Possibly the worst analogy in the world – columnstore and ordering

This post is about a topic that everybody who uses columnstore should think about. And that is about ordering. The analogy I will be using is flawed in so many ways, but it help to get my point through. I hope.

You now say to yourself that columnstore indexes aren’t sorted, so what am I yapping about? Hear me out.

Imagine that I will organize my underpants. I don’t know if the word underpants is, sort of, reserved for female underwear, but I’ll use that term anyhow. (I’m Swedish and don’t get all nuances of the English language.) Also Imagine that I have a bunch of drawers. Say I fit about 50 underpants in each drawer and I have some 1000 underpants. How should I do this? The drawer is the rowgroup but it would be ridiculous to say you have about 1,000,000 underpants in each drawer (the approx number of rows in a col-store rowgroup). The 1000 underpants is the number of rows in my “underpants” table, and even 1000 underpants seems like a ridiculous number. Anyhow…
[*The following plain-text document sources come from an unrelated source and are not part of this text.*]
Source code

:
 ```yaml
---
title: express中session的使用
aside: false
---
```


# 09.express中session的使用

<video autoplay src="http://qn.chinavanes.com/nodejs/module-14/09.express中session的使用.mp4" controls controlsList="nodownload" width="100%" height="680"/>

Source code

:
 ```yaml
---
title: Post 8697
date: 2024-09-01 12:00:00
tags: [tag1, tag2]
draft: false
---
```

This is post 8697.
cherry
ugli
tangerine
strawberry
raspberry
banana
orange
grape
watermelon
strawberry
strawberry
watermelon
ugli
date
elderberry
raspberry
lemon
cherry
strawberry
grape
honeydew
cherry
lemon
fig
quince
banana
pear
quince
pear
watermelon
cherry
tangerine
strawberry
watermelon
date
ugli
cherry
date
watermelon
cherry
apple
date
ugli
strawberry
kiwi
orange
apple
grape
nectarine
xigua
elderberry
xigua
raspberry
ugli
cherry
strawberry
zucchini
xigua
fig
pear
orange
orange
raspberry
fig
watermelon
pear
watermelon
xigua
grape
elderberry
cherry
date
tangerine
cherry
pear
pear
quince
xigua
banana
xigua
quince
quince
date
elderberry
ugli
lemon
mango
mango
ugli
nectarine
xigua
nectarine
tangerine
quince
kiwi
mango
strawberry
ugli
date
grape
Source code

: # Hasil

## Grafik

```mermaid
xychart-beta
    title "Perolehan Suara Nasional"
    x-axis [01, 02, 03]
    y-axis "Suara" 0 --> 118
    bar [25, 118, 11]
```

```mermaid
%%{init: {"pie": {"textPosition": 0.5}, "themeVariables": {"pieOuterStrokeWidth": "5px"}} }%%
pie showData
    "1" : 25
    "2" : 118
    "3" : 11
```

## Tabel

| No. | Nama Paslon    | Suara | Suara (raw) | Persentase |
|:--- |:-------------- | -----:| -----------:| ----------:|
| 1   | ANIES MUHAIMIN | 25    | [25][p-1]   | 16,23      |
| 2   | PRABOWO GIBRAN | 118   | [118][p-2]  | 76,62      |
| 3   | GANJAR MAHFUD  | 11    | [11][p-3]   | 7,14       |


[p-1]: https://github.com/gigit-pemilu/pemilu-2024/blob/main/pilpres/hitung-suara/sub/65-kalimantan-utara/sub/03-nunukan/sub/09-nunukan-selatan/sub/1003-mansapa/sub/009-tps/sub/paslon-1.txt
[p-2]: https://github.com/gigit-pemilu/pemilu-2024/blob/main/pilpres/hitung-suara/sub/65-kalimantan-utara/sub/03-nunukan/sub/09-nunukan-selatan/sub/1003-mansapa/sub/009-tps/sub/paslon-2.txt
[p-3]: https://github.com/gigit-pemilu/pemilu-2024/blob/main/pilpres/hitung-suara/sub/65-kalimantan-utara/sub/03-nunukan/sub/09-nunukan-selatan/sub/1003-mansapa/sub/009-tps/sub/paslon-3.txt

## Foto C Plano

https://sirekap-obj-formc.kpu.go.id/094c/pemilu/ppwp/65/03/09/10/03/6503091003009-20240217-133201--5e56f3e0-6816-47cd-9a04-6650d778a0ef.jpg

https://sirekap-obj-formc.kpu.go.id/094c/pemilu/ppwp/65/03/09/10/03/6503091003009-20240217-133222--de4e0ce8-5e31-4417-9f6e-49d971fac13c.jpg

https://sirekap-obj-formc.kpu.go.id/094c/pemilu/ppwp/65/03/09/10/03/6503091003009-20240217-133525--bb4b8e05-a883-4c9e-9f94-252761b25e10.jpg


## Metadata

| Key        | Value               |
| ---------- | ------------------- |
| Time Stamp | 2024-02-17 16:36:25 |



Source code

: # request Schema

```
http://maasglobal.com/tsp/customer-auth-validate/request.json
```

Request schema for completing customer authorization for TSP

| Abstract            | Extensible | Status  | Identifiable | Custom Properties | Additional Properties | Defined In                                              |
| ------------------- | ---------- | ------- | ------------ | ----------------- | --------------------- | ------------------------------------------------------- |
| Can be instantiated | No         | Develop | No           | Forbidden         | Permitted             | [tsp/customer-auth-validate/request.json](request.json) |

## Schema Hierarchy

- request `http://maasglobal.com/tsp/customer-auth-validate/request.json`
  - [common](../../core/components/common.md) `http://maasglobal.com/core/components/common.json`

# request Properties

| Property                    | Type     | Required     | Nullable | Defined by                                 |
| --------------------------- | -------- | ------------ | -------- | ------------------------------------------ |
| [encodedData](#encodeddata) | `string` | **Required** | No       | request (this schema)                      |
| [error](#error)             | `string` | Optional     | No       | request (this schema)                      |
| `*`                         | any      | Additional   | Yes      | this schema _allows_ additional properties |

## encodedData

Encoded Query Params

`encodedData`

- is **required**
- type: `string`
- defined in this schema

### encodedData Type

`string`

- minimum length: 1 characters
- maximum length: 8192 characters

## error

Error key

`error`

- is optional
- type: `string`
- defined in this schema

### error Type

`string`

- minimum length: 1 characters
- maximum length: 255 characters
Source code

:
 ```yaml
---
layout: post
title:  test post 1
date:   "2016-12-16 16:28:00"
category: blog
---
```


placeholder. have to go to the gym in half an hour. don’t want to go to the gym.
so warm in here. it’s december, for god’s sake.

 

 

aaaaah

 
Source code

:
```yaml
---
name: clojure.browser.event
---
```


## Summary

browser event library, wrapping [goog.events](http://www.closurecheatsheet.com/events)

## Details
Now imagine that I’m very picky with what underpants I’m wearing. The type (boxer, briefs, string, and whatnot), color, size, material etc. So how do I decide what underpants goes into each drawer? I could just shove them in there without much though about that process. I think that is how many handle their col-store indexes.

Also imagine that we have a device that register attributes about the underpants as we add them to the drawer. Lets call this device u47. So, the u47 will label the drawer with some info on what briefs are in there. Like range of sizes (xxs to xxl). OK, strange perhaps but say that my size vary a lot over time. And also range of colors. And range of models. You have now figured ut that I like to classify things in ranges. I.e., this particular drawer has m-xl; white-green, string to briefs and cotton to satin. This would be the meta-data that SQL Server has for each rowgroup/segment, as seen in sys.column_store_segments.

Lets go back to how you populated your drawers. Did you just shove the underpants there? Then you probably have close to the full range of all attribute values in each drawer. I.e., every drawer has underpants of all sizes, all colors, etc.

Now I want to wear all black underpants. Let’s say I’m a bit strange in that sense. Since there are black underpants in all drawers, it will take a while to find them all. I have to go through each drawer. Or I want all satin underpants. Or perhaps all medium size black satin briefs. I still have to go through each drawer.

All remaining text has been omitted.